Wednesday, August 29, 2007

Bombs

After pressures from veteran groups, the Canadian War Museum decided to change a panel that listed the civilian causalities from and questioned the effectiveness of the bombing of German cities during the WWII. As this sort of things usually are, what is in dispute is not the facts (as normally claimed) but the evaluation of these facts. The devastation of these bombings on the civilian population is not in dispute, what ired the veterans is the statement “Although Bomber Command and American attacks left 600,000 Germans dead and more than five million homeless, the raids resulted in only small reductions in German war production until late in the war.” How effective was the bombing on Nazi weapon production is hard to evaluate, but the veterans' anger is not so much about the accuracy of the statement but the doubt, however slight, it implies on the absolute perfection of their war deeds.

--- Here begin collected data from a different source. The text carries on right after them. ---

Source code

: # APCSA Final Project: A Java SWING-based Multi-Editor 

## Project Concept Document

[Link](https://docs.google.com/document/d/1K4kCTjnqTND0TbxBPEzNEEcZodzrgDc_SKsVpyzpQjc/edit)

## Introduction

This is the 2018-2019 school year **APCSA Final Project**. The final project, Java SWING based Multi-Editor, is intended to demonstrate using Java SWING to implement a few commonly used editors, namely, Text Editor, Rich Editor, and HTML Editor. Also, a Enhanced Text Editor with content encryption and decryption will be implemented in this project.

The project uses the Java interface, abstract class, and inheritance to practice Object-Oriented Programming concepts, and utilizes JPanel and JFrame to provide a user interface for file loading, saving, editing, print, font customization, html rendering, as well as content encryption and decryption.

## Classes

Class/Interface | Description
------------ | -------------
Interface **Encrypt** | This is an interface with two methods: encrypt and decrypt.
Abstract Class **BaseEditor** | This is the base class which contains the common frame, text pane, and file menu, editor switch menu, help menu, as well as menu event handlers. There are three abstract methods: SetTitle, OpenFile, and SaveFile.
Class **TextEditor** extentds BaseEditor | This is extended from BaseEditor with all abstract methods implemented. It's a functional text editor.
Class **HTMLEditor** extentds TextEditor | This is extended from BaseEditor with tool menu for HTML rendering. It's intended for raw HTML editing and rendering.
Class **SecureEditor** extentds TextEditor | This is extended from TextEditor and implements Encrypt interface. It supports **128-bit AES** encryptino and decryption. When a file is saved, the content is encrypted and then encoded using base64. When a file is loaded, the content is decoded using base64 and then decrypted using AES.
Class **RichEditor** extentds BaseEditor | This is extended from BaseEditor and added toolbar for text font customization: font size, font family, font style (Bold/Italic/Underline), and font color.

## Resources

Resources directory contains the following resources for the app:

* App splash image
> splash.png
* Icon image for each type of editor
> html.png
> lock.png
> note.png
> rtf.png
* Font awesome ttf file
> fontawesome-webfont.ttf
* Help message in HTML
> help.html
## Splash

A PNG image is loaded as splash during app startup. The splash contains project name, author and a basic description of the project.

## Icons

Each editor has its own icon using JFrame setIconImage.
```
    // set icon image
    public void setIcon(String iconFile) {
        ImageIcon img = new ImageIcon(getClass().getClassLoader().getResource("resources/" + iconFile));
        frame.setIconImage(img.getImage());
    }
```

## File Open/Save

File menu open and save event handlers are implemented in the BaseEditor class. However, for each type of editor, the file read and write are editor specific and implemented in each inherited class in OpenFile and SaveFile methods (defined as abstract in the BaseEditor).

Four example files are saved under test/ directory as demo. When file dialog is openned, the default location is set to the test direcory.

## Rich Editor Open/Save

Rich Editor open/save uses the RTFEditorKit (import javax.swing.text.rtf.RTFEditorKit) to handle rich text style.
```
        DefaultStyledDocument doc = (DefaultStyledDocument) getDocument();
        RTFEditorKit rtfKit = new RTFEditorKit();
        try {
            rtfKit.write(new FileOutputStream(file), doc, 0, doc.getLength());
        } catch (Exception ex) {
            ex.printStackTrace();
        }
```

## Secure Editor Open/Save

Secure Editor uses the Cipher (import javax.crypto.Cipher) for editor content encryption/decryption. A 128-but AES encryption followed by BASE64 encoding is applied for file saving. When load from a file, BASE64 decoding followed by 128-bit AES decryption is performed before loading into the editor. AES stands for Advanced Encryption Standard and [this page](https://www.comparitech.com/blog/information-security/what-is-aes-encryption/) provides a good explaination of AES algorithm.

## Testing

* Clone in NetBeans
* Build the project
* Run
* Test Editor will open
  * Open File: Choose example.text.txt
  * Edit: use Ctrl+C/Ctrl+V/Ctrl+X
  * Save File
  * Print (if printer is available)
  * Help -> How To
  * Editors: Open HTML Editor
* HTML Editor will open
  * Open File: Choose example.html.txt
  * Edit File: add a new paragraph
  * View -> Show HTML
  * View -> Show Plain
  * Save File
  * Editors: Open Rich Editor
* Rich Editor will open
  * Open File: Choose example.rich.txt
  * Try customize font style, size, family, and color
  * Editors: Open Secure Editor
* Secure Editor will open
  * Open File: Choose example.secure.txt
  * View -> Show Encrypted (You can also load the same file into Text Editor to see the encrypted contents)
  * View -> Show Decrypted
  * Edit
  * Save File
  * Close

What both side conveniently left out is the main strategic objective of the bombings themselves. Carpet bombing civilian targets as a strategy was first employed by the Nazis at Guernica, Spain and developed into a prolonged war strategy by the RAF and then the Canadian and American after the Battle of Britain. The outcry after Guernica was universal; it sent the world into shock. The objective of this kind of bombing is not so much to destroy the production of weapons but the demoralization of the civilian population. It works not so much by killing but by disrupting civilian lives and creating an environment of consistent terror. It reasons that if you break the will of your enemy, you win the war. It is therefore more a psychological war than a physical war; and the weapon in this war is more incendiary bombs than high explosives. What both the museum and the veteran fails to mention is that the Bomber Command was conducting a war of terror primarily on the civilian population. The moral question is not so much whether the bombing destroy enough German war production, or even how many died, but the morality of such strategy.

The highly ambiguous statement in question really need to be changed if the museum want it to say something with content. The moral confusion of the veterans is reflected in their suggestion to change: stating that the Nazi had kill many more people and committed far more hideous acts. I don't think they want to compare, however favorably, their deeds to those of the Nazis, particularly when it follows the Nazi's example.